• **INFORMATION**
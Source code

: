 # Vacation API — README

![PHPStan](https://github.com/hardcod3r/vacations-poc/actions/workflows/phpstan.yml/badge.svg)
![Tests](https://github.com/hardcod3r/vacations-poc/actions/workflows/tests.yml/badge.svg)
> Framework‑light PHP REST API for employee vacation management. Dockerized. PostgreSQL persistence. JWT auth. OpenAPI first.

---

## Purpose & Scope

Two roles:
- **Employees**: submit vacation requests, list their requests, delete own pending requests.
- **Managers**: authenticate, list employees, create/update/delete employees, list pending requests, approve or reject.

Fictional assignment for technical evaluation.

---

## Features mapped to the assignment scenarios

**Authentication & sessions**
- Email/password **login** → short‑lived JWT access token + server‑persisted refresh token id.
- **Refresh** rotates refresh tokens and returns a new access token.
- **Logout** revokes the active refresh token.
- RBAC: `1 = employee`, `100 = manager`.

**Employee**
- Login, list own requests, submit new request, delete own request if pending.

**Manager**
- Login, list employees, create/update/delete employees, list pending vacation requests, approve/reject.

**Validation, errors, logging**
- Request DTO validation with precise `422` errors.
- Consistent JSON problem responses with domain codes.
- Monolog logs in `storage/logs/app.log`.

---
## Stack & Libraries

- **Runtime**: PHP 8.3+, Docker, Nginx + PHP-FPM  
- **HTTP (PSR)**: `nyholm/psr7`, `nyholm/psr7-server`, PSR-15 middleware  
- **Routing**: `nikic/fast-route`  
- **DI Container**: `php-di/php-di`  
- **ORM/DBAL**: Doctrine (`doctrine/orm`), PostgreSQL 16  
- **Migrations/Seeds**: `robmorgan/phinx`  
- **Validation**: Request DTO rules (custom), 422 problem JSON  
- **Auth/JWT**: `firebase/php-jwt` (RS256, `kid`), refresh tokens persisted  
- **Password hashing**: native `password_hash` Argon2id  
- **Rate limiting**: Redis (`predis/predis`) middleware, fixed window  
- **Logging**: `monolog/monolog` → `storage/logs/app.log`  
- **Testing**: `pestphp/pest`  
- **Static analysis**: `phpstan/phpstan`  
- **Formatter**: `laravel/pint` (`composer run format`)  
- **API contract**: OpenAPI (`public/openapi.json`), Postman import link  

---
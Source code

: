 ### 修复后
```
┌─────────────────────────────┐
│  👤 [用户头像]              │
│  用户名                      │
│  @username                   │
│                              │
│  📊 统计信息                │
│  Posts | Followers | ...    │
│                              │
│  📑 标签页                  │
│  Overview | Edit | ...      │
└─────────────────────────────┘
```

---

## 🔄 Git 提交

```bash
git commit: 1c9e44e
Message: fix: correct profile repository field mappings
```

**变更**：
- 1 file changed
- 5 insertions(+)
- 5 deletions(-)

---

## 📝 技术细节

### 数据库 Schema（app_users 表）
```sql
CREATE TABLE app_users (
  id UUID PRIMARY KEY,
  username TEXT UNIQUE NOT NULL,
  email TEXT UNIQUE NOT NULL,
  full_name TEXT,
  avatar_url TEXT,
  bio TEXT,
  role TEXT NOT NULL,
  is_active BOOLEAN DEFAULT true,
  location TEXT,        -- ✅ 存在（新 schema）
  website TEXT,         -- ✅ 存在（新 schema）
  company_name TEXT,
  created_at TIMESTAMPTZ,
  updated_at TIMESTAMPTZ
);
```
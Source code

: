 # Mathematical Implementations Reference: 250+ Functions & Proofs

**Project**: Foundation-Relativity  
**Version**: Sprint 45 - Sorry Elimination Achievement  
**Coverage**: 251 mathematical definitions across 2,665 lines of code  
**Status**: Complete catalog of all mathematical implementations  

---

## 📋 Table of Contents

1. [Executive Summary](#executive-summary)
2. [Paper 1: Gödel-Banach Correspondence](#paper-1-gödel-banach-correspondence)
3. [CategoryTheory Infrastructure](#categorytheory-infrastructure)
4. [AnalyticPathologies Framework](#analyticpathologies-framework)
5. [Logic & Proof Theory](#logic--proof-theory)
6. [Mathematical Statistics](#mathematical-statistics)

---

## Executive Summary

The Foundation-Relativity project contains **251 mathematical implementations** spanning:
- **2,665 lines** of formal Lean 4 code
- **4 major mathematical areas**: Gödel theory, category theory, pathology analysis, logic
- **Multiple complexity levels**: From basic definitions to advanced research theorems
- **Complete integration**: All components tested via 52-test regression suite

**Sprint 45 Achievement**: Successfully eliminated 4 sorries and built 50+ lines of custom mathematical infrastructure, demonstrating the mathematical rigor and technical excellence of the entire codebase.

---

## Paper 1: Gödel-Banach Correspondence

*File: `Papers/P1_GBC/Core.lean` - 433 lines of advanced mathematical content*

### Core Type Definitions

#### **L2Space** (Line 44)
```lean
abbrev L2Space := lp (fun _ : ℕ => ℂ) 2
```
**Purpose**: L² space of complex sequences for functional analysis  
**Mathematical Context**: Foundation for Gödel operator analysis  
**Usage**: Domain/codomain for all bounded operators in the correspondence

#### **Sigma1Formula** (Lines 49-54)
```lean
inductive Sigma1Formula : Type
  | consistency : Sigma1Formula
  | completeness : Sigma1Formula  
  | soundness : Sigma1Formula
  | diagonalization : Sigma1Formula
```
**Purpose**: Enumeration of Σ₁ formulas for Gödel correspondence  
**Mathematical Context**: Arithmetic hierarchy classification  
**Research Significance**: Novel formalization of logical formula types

• **WHAT IS BEING ASKED**
What this exercise asks for is an exact copy of all the records.

• **TASK RESPONSE**
Source code

: # Vacation API — README

![PHPStan](https://github.com/hardcod3r/vacations-poc/actions/workflows/phpstan.yml/badge.svg)
![Tests](https://github.com/hardcod3r/vacations-poc/actions/workflows/tests.yml/badge.svg)
> Framework‑light PHP REST API for employee vacation management. Dockerized. PostgreSQL persistence. JWT auth. OpenAPI first.

---

## Purpose & Scope

Two roles:
- **Employees**: submit vacation requests, list their requests, delete own pending requests.
- **Managers**: authenticate, list employees, create/update/delete employees, list pending requests, approve or reject.

Fictional assignment for technical evaluation.

---

## Features mapped to the assignment scenarios

**Authentication & sessions**
- Email/password **login** → short‑lived JWT access token + server‑persisted refresh token id.
- **Refresh** rotates refresh tokens and returns a new access token.
- **Logout** revokes the active refresh token.
- RBAC: `1 = employee`, `100 = manager`.

**Employee**
- Login, list own requests, submit new request, delete own request if pending.

**Manager**
- Login, list employees, create/update/delete employees, list pending vacation requests, approve/reject.

**Validation, errors, logging**
- Request DTO validation with precise `422` errors.
- Consistent JSON problem responses with domain codes.
- Monolog logs in `storage/logs/app.log`.

---
## Stack & Libraries

- **Runtime**: PHP 8.3+, Docker, Nginx + PHP-FPM  
- **HTTP (PSR)**: `nyholm/psr7`, `nyholm/psr7-server`, PSR-15 middleware  
- **Routing**: `nikic/fast-route`  
- **DI Container**: `php-di/php-di`  
- **ORM/DBAL**: Doctrine (`doctrine/orm`), PostgreSQL 16  
- **Migrations/Seeds**: `robmorgan/phinx`  
- **Validation**: Request DTO rules (custom), 422 problem JSON  
- **Auth/JWT**: `firebase/php-jwt` (RS256, `kid`), refresh tokens persisted  
- **Password hashing**: native `password_hash` Argon2id  
- **Rate limiting**: Redis (`predis/predis`) middleware, fixed window  
- **Logging**: `monolog/monolog` → `storage/logs/app.log`  
- **Testing**: `pestphp/pest`  
- **Static analysis**: `phpstan/phpstan`  
- **Formatter**: `laravel/pint` (`composer run format`)  
- **API contract**: OpenAPI (`public/openapi.json`), Postman import link  

---
Source code

: ### 修复后
```
┌─────────────────────────────┐
│  👤 [用户头像]              │
│  用户名                      │
│  @username                   │
│                              │
│  📊 统计信息                │
│  Posts | Followers | ...    │
│                              │
│  📑 标签页                  │
│  Overview | Edit | ...      │
└─────────────────────────────┘
```

---

## 🔄 Git 提交

```bash
git commit: 1c9e44e
Message: fix: correct profile repository field mappings
```

**变更**：
- 1 file changed
- 5 insertions(+)
- 5 deletions(-)

---

## 📝 技术细节

### 数据库 Schema（app_users 表）
```sql
CREATE TABLE app_users (
  id UUID PRIMARY KEY,
  username TEXT UNIQUE NOT NULL,
  email TEXT UNIQUE NOT NULL,
  full_name TEXT,
  avatar_url TEXT,
  bio TEXT,
  role TEXT NOT NULL,
  is_active BOOLEAN DEFAULT true,
  location TEXT,        -- ✅ 存在（新 schema）
  website TEXT,         -- ✅ 存在（新 schema）
  company_name TEXT,
  created_at TIMESTAMPTZ,
  updated_at TIMESTAMPTZ
);
```
Source code

: # Mathematical Implementations Reference: 250+ Functions & Proofs

**Project**: Foundation-Relativity  
**Version**: Sprint 45 - Sorry Elimination Achievement  
**Coverage**: 251 mathematical definitions across 2,665 lines of code  
**Status**: Complete catalog of all mathematical implementations  

---

## 📋 Table of Contents

1. [Executive Summary](#executive-summary)
2. [Paper 1: Gödel-Banach Correspondence](#paper-1-gödel-banach-correspondence)
3. [CategoryTheory Infrastructure](#categorytheory-infrastructure)
4. [AnalyticPathologies Framework](#analyticpathologies-framework)
5. [Logic & Proof Theory](#logic--proof-theory)
6. [Mathematical Statistics](#mathematical-statistics)

---

## Executive Summary

The Foundation-Relativity project contains **251 mathematical implementations** spanning:
- **2,665 lines** of formal Lean 4 code
- **4 major mathematical areas**: Gödel theory, category theory, pathology analysis, logic
- **Multiple complexity levels**: From basic definitions to advanced research theorems
- **Complete integration**: All components tested via 52-test regression suite

**Sprint 45 Achievement**: Successfully eliminated 4 sorries and built 50+ lines of custom mathematical infrastructure, demonstrating the mathematical rigor and technical excellence of the entire codebase.

---

## Paper 1: Gödel-Banach Correspondence

*File: `Papers/P1_GBC/Core.lean` - 433 lines of advanced mathematical content*

### Core Type Definitions

#### **L2Space** (Line 44)
```lean
abbrev L2Space := lp (fun _ : ℕ => ℂ) 2
```
**Purpose**: L² space of complex sequences for functional analysis  
**Mathematical Context**: Foundation for Gödel operator analysis  
**Usage**: Domain/codomain for all bounded operators in the correspondence

#### **Sigma1Formula** (Lines 49-54)
```lean
inductive Sigma1Formula : Type
  | consistency : Sigma1Formula
  | completeness : Sigma1Formula  
  | soundness : Sigma1Formula
  | diagonalization : Sigma1Formula
```
**Purpose**: Enumeration of Σ₁ formulas for Gödel correspondence  
**Mathematical Context**: Arithmetic hierarchy classification  
**Research Significance**: Novel formalization of logical formula types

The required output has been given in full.